CourtMinnesota Supreme Court
ORDER

The Director of the Office of Lawyers Professional Responsibility has filed a petition for disciplinary action alleging that respondent Clayton D. Halunen has committed professional misconduct warranting public discipline. Specifically, the petition alleges that Halunen sexually harassed two men employed by Halunen Law. Halunen committed this misconduct when he was the sole owner and managing partner of the firm. Halunen originally contacted one of the men, who was 19 years old and worked at a fast-food restaurant, using a dating app. When the two met, Halunen encouraged him to apply for a job at his law firm. The second person was a law student whom Halunen initially messaged over social media. He was later hired as a summer extern at Halunen Law. Halunen engaged in repeated acts of unwelcome physical and verbal conduct of a sexual nature with these men. Halunen subjected one of them to more serious repeated acts of unwelcome, sexual contact. See Minn. R. Prof. Conduct 8.4(g), 8.4(h). And Halunen attempted to convince the two employees not to make their allegations public by threatening them with civil action, criminal prosecution, and professional consequences. See Minn. R. Prof. Conduct 8.4(d). Finally, Halunen provided legal advice to one of the employees who was unrepresented and had interests that conflicted with those of Halunen. See Minn. R. Prof. Conduct 4.3(d).

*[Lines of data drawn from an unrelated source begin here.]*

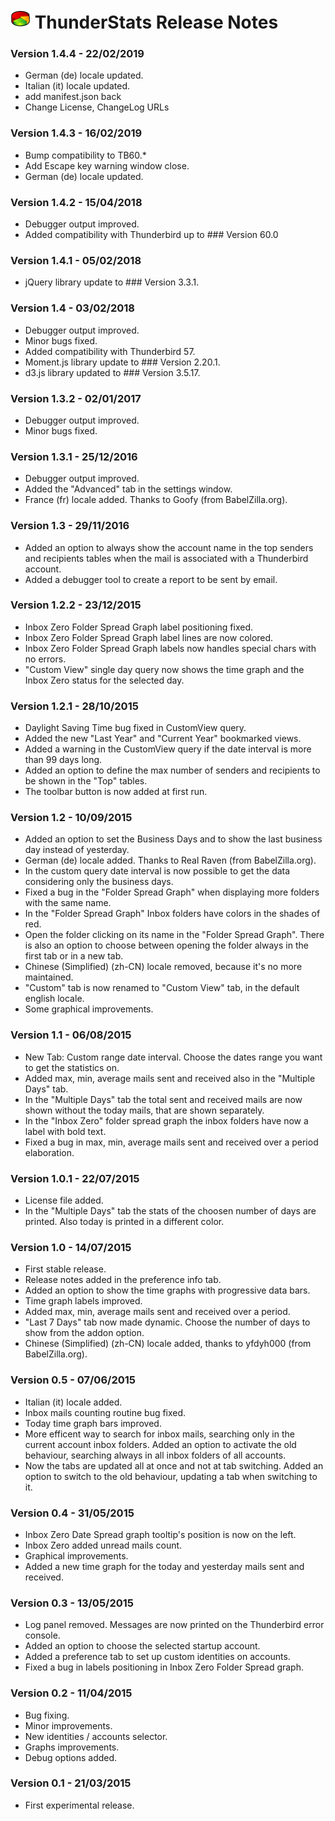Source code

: # ![TS] ThunderStats Release Notes


### Version 1.4.4 - 22/02/2019 
- German (de) locale updated.
- Italian (it) locale updated.
- add manifest.json back
- Change License, ChangeLog URLs


### Version 1.4.3 - 16/02/2019 
- Bump compatibility to TB60.*
- Add Escape key warning window close.
- German (de) locale updated.


### Version 1.4.2 - 15/04/2018
- Debugger output improved.
- Added compatibility with Thunderbird up to ### Version 60.0


### Version 1.4.1 - 05/02/2018
- jQuery library update to ### Version 3.3.1. 


### Version 1.4 - 03/02/2018
- Debugger output improved.
- Minor bugs fixed.
- Added compatibility with Thunderbird 57.
- Moment.js library update to ### Version 2.20.1.
- d3.js library updated to ### Version 3.5.17.


### Version 1.3.2 - 02/01/2017
- Debugger output improved.
- Minor bugs fixed.


### Version 1.3.1 - 25/12/2016
- Debugger output improved.
- Added the "Advanced" tab in the settings window.
- France (fr) locale added. Thanks to Goofy (from BabelZilla.org).


### Version 1.3 - 29/11/2016
- Added an option to always show the account name in the top senders and recipients tables when the mail is associated with a Thunderbird account.
- Added a debugger tool to create a report to be sent by email.


### Version 1.2.2 - 23/12/2015
- Inbox Zero Folder Spread Graph label positioning fixed.
- Inbox Zero Folder Spread Graph label lines are now colored.
- Inbox Zero Folder Spread Graph labels now handles special chars with no errors.
- "Custom View" single day query now shows the time graph and the Inbox Zero status for the selected day.


### Version 1.2.1 - 28/10/2015
- Daylight Saving Time bug fixed in CustomView query.
- Added the new "Last Year" and "Current Year" bookmarked views.
- Added a warning in the CustomView query if the date interval is more than 99 days long.
- Added an option to define the max number of senders and recipients to be shown in the "Top" tables.
- The toolbar button is now added at first run.


### Version 1.2 - 10/09/2015
- Added an option to set the Business Days and to show the last business day instead of yesterday.
- German (de) locale added. Thanks to Real Raven (from BabelZilla.org).
- In the custom query date interval is now possible to get the data considering only the business days.
- Fixed a bug in the "Folder Spread Graph" when displaying more folders with the same name.
- In the "Folder Spread Graph" Inbox folders have colors in the shades of red.
- Open the folder clicking on its name in the "Folder Spread Graph". There is also an option to choose between opening the folder always in the first tab or in a new tab.
- Chinese (Simplified) (zh-CN) locale removed, because it's no more maintained.
- "Custom" tab is now renamed to "Custom View" tab, in the default english locale.
- Some graphical improvements.


### Version 1.1 - 06/08/2015
- New Tab: Custom range date interval. Choose the dates range you want to get the statistics on.
- Added max, min, average mails sent and received also in the "Multiple Days" tab.
- In the "Multiple Days" tab the total sent and received mails are now shown without the today mails, that are shown separately.
- In the "Inbox Zero" folder spread graph the inbox folders have now a label with bold text.
- Fixed a bug in max, min, average mails sent and received over a period elaboration.


### Version 1.0.1 - 22/07/2015
- License file added.
- In the "Multiple Days" tab the stats of the choosen number of days are printed. Also today is printed in a different color.


### Version 1.0 - 14/07/2015
- First stable release.
- Release notes added in the preference info tab.
- Added an option to show the time graphs with progressive data bars.
- Time graph labels improved.
- Added max, min, average mails sent and received over a period.
- "Last 7 Days" tab now made dynamic. Choose the number of days to show from the addon option.
- Chinese (Simplified) (zh-CN) locale added, thanks to yfdyh000 (from BabelZilla.org).


### Version 0.5 - 07/06/2015
- Italian (it) locale added.
- Inbox mails counting routine bug fixed.
- Today time graph bars improved.
- More efficent way to search for inbox mails, searching only in the current account inbox folders. Added an option to activate the old behaviour, searching always in all inbox folders of all accounts.
- Now the tabs are updated all at once and not at tab switching. Added an option to switch to the old behaviour, updating a tab when switching to it.


### Version 0.4 - 31/05/2015
- Inbox Zero Date Spread graph tooltip's position is now on the left.
- Inbox Zero added unread mails count.
- Graphical improvements.
- Added a new time graph for the today and yesterday mails sent and received.


### Version 0.3 - 13/05/2015
- Log panel removed. Messages are now printed on the Thunderbird error console.
- Added an option to choose the selected startup account.
- Added a preference tab to set up custom identities on accounts.
- Fixed a bug in labels positioning in Inbox Zero Folder Spread graph.


### Version 0.2 - 11/04/2015
- Bug fixing.
- Minor improvements.
- New identities / accounts selector.
- Graphs improvements.
- Debug options added.


### Version 0.1 - 21/03/2015
- First experimental release.


[TS]: rep-resources/images/mzts-icon.png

The parties have filed a stipulation for discipline. In it, Halunen waives his procedural rights under Rule 14, Rules on Lawyers Professional Responsibility (RLPR), waives his right to answer, and unconditionally admits the allegations in the petition. The parties jointly recommend that the appropriate discipline is a 6-month suspension, followed by 2 years of supervised probation, and that we waive the reinstatement hearing provided for in Rule 18(a) through (d), RLPR, and allow Halunen to petition for reinstatement under Rule 18(f), RLPR. Without such a waiver, lawyers suspended for more than 90 days are required to petition for reinstatement and have a reinstatement hearing (reinstatement hearing process) under our rules. See Rule 18(a)(d), RLPR.

Along with the stipulation, the parties have filed a memorandum explaining why they believe the recommended discipline and request to waive the reinstatement hearing process are appropriate. The parties assert that mitigating factors support the recommended suspension. They point to Halunen's genuine remorse for his misconduct and the corrective actions he took within his practice before a complaint was filed with the Director, such as removing himself from certain hiring decisions and establishing a workplace hotline to report employee concerns. The reinstatement hearing process should be waived, the parties contend, because of these mitigating factors and other actions Halunen took after his misconduct came to light, including beginning treatment with a psychologist in 2019.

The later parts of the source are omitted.